BrunooMoniz · BrunooMoniz · Jun 18, 2026 · Jun 18, 2026
diff --git a/src/index.ts b/src/index.ts
@@ -18,6 +18,7 @@ import { registerBrainStatusTool, setReindexInFlightSet } from "./rag/brain-stat
 import { registerBrainReindexTool, setReindexSet } from "./rag/brain-reindex-tool.js";
 import { registerBrainTodayTool } from "./rag/brain-today-tool.js";
 import { registerBrainListDocumentsTool } from "./rag/brain-list-documents-tool.js";
+import { registerBrainGetDocumentTool } from "./rag/brain-get-document-tool.js";
 import { registerBrainFeedbackTool } from "./rag/brain-feedback-tool.js";
 import { createOAuthRouter, getAccessTokenInfo } from "./oauth.js";
 import { createGoogleRouter } from "./google/routes.js";
@@ -467,6 +468,7 @@ app.post("/mcp", async (req, res) => {
     registerBrainReindexTool(server);
     registerBrainTodayTool(server);
     registerBrainListDocumentsTool(server);
+    registerBrainGetDocumentTool(server);
     registerBrainFeedbackTool(server);
   } else {
     registerBrainSearchTool(server);
@@ -481,6 +483,7 @@ app.post("/mcp", async (req, res) => {
     registerBrainReindexTool(server);
     registerBrainTodayTool(server);
     registerBrainListDocumentsTool(server);
+    registerBrainGetDocumentTool(server);
     registerBrainFeedbackTool(server);
   }
   await server.connect(transport);

diff --git a/src/mcp-account-config.ts b/src/mcp-account-config.ts
@@ -136,6 +136,7 @@ You have access to a Notion MCP server that manages three separate workspaces. E
 - **brain_reindex** — Dispara reindexação assíncrona de todas as fontes. Use quando brain_status mostrar fontes stale/com erro, ou o usuário pedir "indexar agora".
 - **brain_today** — Retorna os eventos do dia, contexto do cérebro para cada reunião, e as tarefas abertas prioritárias. Use para "agenda do dia", "briefing de hoje".
 - **brain_list_documents** — Lista documentos indexados (um por source_id). Filtros: source_type, q (substring). Não usa quota de busca.
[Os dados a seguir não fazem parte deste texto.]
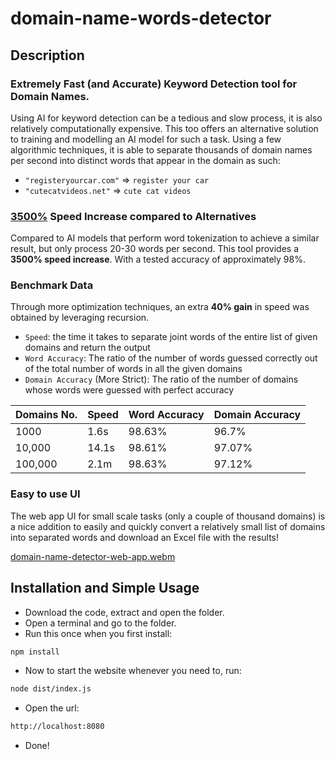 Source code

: # domain-name-words-detector

## Description

### Extremely Fast (and Accurate) Keyword Detection tool for Domain Names. 

Using AI for keyword detection can be a tedious and slow process, it is also relatively computationally expensive. This too offers an alternative solution to training and modelling an AI model for such a task. Using a few algorithmic techniques, it is able to separate thousands of domain names per second into distinct words that appear in the domain as such:
* `"registeryourcar.com"` => `register your car`
* `"cutecatvideos.net"`   => `cute cat videos`

### <u>3500%</u> Speed Increase compared to Alternatives
Compared to AI models that perform word tokenization to achieve a similar result, but only process 20-30 words per second. This tool provides a **3500% speed increase**. With a tested accuracy of approximately 98%.

### Benchmark Data

Through more optimization techniques, an extra **40% gain** in speed was obtained by leveraging recursion.

* `Speed`: the time it takes to separate joint words of the entire list of given domains and return the output
* `Word Accuracy`: The ratio of the number of words guessed correctly out of the total number of words in all the given domains
* `Domain Accuracy` (More Strict): The ratio of the number of domains whose words were guessed with perfect accuracy

| Domains No. | Speed | Word Accuracy | Domain Accuracy |
|-------------|-------|---------------|-----------------|
| 1000        | 1.6s  | 98.63%        | 96.7%           |
| 10,000      | 14.1s | 98.61%        | 97.07%          |
| 100,000     | 2.1m  | 98.63%        | 97.12%          |


### Easy to use UI

The web app UI for small scale tasks (only a couple of thousand domains) is a nice addition to easily and quickly convert a relatively small list of domains into separated words and download an Excel file with the results!

[domain-name-detector-web-app.webm](https://github.com/JoeBannouna/domain-name-words-detector/assets/60569029/e0b94174-d8d1-4a51-9640-0f0b12451563)

## Installation and Simple Usage

* Download the code, extract and open the folder.
* Open a terminal and go to the folder.
* Run this once when you first install:
```bash
npm install
```
* Now to start the website whenever you need to, run:
```bash
node dist/index.js
```

* Open the url:
```bash
http://localhost:8080
```

* Done!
+- **brain_get_document** — Retorna o TEXTO COMPLETO de um documento já indexado, remontado de todos os chunks na ordem original. Use SEMPRE que precisar reproduzir, transformar, resumir fielmente ou editar um documento CONHECIDO por inteiro (ex.: "pegue meu roteiro X no Notion e crie um vídeo"). brain_search amostra por relevância e devolve fragmentos: **NUNCA reconstrua um documento somando resultados de brain_search — use brain_get_document.** Informe source_url (URL do Notion) ou source_id (de brain_list_documents). Não usa quota de busca.
 
 ## Calendário
 
@@ -185,6 +186,7 @@ Ferramentas disponíveis:
 - **brain_reindex** — dispara a reindexação do cérebro em segundo plano. Use quando brain_status mostrar problemas ou a pessoa pedir "atualiza agora", "indexar agora". Avise que o processo roda em segundo plano e pode levar alguns minutos.
 - **brain_today** — retorna os eventos do dia, contexto do cérebro para cada reunião e tarefas abertas. Use para "agenda de hoje", "o que tenho hoje?".
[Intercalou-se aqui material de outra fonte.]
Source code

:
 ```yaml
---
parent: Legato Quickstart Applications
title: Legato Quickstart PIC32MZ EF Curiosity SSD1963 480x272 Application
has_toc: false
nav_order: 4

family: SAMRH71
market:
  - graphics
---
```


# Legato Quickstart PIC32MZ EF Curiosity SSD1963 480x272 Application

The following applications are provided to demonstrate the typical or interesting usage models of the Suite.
 - **brain_list_documents** — lista documentos indexados no cérebro (um por source_id). Filtros: source_type, q. Não usa quota de busca.
+- **brain_get_document** — devolve o TEXTO COMPLETO de um documento já indexado, remontado de todos os chunks na ordem original. Use SEMPRE que precisar reproduzir, transformar, resumir fielmente ou editar um documento CONHECIDO por inteiro (ex.: "pegue meu roteiro X no Notion e cria um vídeo"). brain_search amostra por relevância e devolve fragmentos: **NUNCA reconstrua um documento somando resultados de brain_search — use brain_get_document.** Informe source_url (a URL do Notion) ou source_id (de brain_list_documents). Não usa quota de busca.
 - **list_calendars** / **list_events** — vê as agendas e os eventos das contas Google que a pessoa conectou no portal.
 - **create_calendar_event** / **update_calendar_event** / **delete_calendar_event** — cria, edita e exclui eventos diretamente na agenda do Google da pessoa. Sempre confirme antes de excluir; delete_calendar_event só executa com confirm=true. Converta "amanhã 15h" em ISO 8601 absoluto usando a data atual.
 - **rubrix_send_document** — envia um documento para assinatura digital pela Rubrix. NÃO recebe o arquivo: devolve um **upload_url** seguro que a pessoa abre no navegador e onde solta o PDF; só após o upload o fluxo é disparado e os signatários são notificados. Colete email + CPF/CNPJ de cada signatário antes de chamar e mostre o upload_url. Requer a Rubrix conectada no portal. Acompanhe com **rubrix_check_status** (passe o id) e **rubrix_list_documents**; quando SIGNED, entregue o download_url.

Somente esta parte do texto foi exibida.